- [Data to examine]:
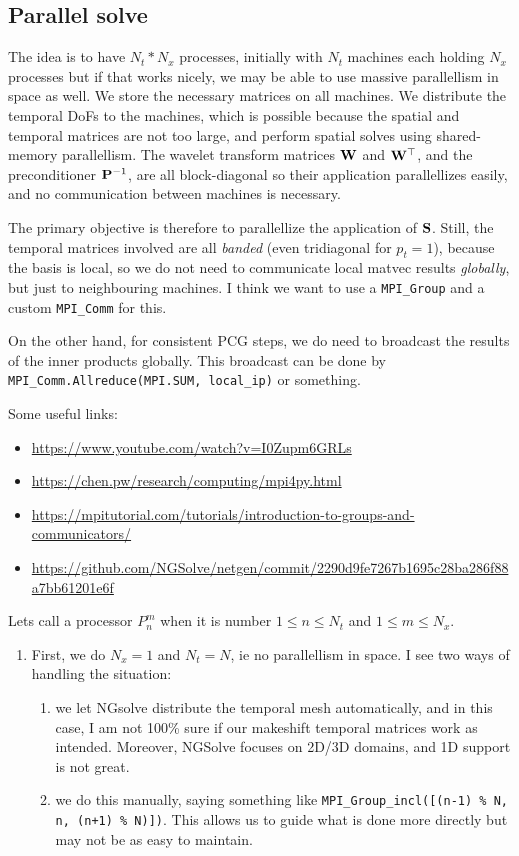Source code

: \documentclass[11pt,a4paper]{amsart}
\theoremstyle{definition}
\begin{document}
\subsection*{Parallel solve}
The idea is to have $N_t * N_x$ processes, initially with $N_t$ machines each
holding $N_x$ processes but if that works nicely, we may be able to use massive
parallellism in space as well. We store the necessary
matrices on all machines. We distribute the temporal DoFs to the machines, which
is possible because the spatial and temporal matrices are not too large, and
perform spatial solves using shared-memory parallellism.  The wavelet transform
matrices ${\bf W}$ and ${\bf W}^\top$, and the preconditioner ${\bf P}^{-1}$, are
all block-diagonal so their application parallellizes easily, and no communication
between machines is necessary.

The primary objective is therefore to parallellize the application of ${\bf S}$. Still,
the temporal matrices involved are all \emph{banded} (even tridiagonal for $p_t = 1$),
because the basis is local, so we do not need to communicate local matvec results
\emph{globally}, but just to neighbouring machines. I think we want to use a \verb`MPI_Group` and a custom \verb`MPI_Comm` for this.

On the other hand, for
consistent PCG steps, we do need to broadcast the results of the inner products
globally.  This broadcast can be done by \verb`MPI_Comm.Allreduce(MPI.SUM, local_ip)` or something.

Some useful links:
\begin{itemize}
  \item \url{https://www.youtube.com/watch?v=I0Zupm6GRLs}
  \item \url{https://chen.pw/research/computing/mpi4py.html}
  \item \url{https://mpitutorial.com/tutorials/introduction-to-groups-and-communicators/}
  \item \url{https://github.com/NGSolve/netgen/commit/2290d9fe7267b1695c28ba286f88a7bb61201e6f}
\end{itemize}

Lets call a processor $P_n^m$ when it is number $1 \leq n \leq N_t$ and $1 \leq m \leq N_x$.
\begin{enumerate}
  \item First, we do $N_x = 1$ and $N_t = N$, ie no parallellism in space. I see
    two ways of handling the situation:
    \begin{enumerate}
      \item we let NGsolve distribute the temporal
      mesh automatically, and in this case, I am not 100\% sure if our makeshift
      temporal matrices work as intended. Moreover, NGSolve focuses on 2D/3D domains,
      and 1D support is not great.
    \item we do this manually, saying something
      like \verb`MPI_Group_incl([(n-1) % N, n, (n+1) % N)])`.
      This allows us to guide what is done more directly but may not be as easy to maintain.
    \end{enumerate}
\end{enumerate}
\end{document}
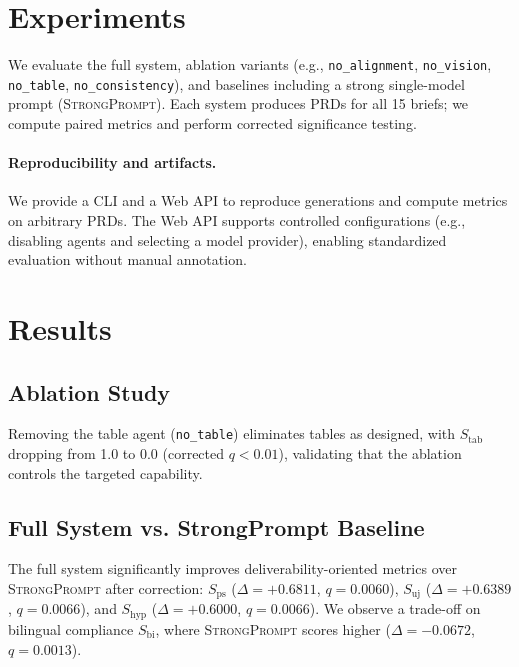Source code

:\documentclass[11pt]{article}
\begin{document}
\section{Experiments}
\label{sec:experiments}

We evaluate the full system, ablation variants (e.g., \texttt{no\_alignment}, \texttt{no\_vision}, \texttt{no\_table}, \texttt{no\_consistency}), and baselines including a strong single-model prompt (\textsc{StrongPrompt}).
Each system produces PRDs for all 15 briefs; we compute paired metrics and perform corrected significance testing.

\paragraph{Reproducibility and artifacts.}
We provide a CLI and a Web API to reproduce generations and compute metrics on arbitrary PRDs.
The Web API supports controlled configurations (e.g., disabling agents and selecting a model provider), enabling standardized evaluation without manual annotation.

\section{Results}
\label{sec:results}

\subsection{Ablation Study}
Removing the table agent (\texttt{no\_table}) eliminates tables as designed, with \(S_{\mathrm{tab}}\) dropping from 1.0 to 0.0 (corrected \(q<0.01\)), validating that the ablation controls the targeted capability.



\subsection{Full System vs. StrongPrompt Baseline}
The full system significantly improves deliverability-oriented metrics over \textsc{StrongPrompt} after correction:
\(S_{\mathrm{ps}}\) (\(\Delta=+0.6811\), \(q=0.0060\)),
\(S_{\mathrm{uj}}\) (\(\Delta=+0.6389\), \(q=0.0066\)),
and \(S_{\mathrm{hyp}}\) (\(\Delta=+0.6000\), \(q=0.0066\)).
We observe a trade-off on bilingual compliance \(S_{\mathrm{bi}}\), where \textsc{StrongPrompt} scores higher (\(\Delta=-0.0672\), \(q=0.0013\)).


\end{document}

- [Your goal]:
Count the lines of the entries that hold the string "label", then state that number and nothing more.

- [Reply to the task]:
2